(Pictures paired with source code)
- - - -

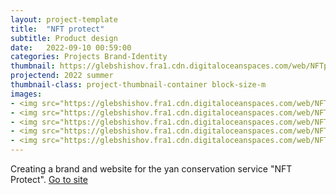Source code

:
 ```yaml
---
layout: project-template
title:  "NFT protect"
subtitle: Product design
date:   2022-09-10 00:59:00
categories: Projects Brand-Identity
thumbnail: https://glebshishov.fra1.cdn.digitaloceanspaces.com/web/NFTprotect/NFTprotect-thumbnail.png
projectend: 2022 summer
thumbnail-class: project-thumbnail-container block-size-m
images:
- <img src="https://glebshishov.fra1.cdn.digitaloceanspaces.com/web/NFTprotect/1.jpg" class="project-img-parameters img-size-full" alt="NFT-protect-1">
- <img src="https://glebshishov.fra1.cdn.digitaloceanspaces.com/web/NFTprotect/2.jpg" class="project-img-parameters img-size-full" alt="NFT-protect-2">
- <img src="https://glebshishov.fra1.cdn.digitaloceanspaces.com/web/NFTprotect/3.jpg" class="project-img-parameters img-size-full" alt="NFT-protect-3">
- <img src="https://glebshishov.fra1.cdn.digitaloceanspaces.com/web/NFTprotect/4.jpg" class="project-img-parameters img-size-full" alt="NFT-protect-4">
- <img src="https://glebshishov.fra1.cdn.digitaloceanspaces.com/web/NFTprotect/5.jpg" class="project-img-parameters img-size-full" alt="NFT-protect-5">
---
```


Creating a brand and website for the yan conservation service "NFT Protect".
<a href="https://nftprotect.app/" target="_blank">Go to site</a>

- - - -

▶ [WHAT TO DO] Read the lines above. Gather those in which the string "thumbnail" is found.

▶ [REPLY]
thumbnail: https://glebshishov.fra1.cdn.digitaloceanspaces.com/web/NFTprotect/NFTprotect-thumbnail.png
thumbnail-class: project-thumbnail-container block-size-m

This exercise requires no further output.